Brief. From the entries that follow, copy exactly the lines beginning at the line holding "The [COCO API[4]](https://github.com/cocodataset/cocoapi)" and continuing through the line holding "With hard negative".

[Source data]
################

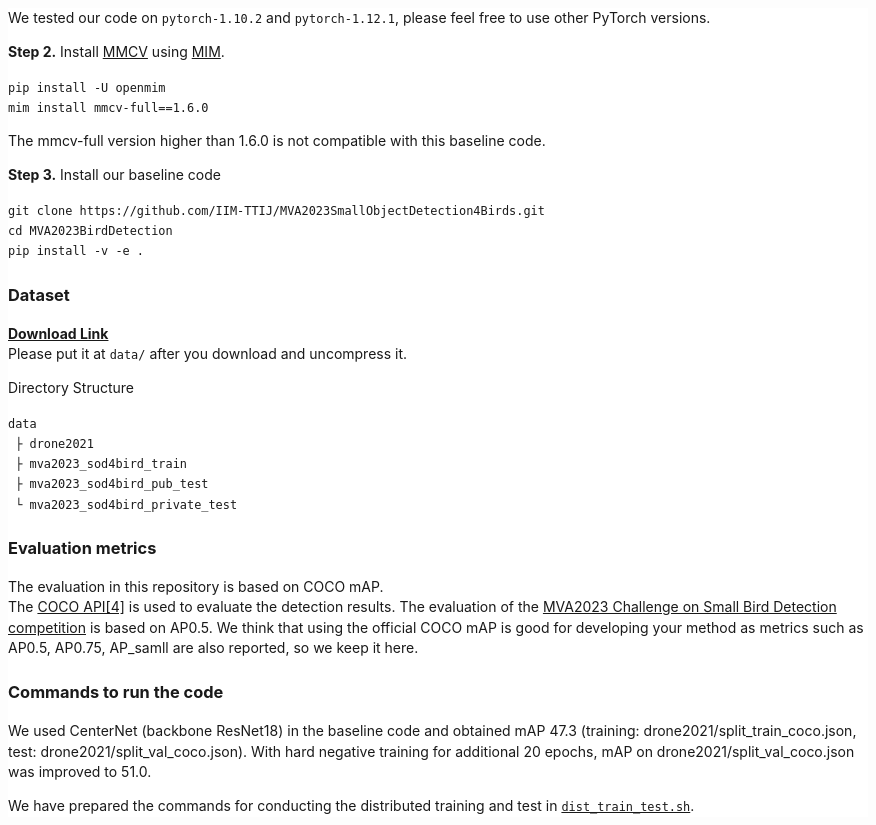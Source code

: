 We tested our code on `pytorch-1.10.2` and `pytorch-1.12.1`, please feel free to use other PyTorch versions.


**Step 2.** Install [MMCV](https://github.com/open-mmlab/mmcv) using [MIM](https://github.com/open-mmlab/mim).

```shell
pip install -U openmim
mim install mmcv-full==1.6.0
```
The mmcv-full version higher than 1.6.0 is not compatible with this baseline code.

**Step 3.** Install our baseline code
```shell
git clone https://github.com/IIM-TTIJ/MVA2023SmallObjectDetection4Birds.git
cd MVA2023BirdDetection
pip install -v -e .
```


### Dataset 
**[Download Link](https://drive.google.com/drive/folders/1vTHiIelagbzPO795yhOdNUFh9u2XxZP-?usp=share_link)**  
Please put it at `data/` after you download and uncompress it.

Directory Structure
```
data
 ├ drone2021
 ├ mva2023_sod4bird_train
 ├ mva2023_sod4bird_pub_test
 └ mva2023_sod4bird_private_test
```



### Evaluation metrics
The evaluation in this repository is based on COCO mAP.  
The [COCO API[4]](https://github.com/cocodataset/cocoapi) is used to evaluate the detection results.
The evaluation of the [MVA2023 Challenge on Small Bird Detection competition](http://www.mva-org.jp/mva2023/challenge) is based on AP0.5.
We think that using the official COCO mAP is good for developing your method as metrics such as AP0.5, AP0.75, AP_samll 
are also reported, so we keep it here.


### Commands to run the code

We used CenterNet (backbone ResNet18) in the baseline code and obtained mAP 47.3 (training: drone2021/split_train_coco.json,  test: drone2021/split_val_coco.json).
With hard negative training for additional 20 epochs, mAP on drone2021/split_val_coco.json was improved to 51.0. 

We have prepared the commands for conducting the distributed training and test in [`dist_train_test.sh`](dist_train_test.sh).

################

Result.
The [COCO API[4]](https://github.com/cocodataset/cocoapi) is used to evaluate the detection results.
The evaluation of the [MVA2023 Challenge on Small Bird Detection competition](http://www.mva-org.jp/mva2023/challenge) is based on AP0.5.
We think that using the official COCO mAP is good for developing your method as metrics such as AP0.5, AP0.75, AP_samll 
are also reported, so we keep it here.


### Commands to run the code

We used CenterNet (backbone ResNet18) in the baseline code and obtained mAP 47.3 (training: drone2021/split_train_coco.json,  test: drone2021/split_val_coco.json).
With hard negative training for additional 20 epochs, mAP on drone2021/split_val_coco.json was improved to 51.0. 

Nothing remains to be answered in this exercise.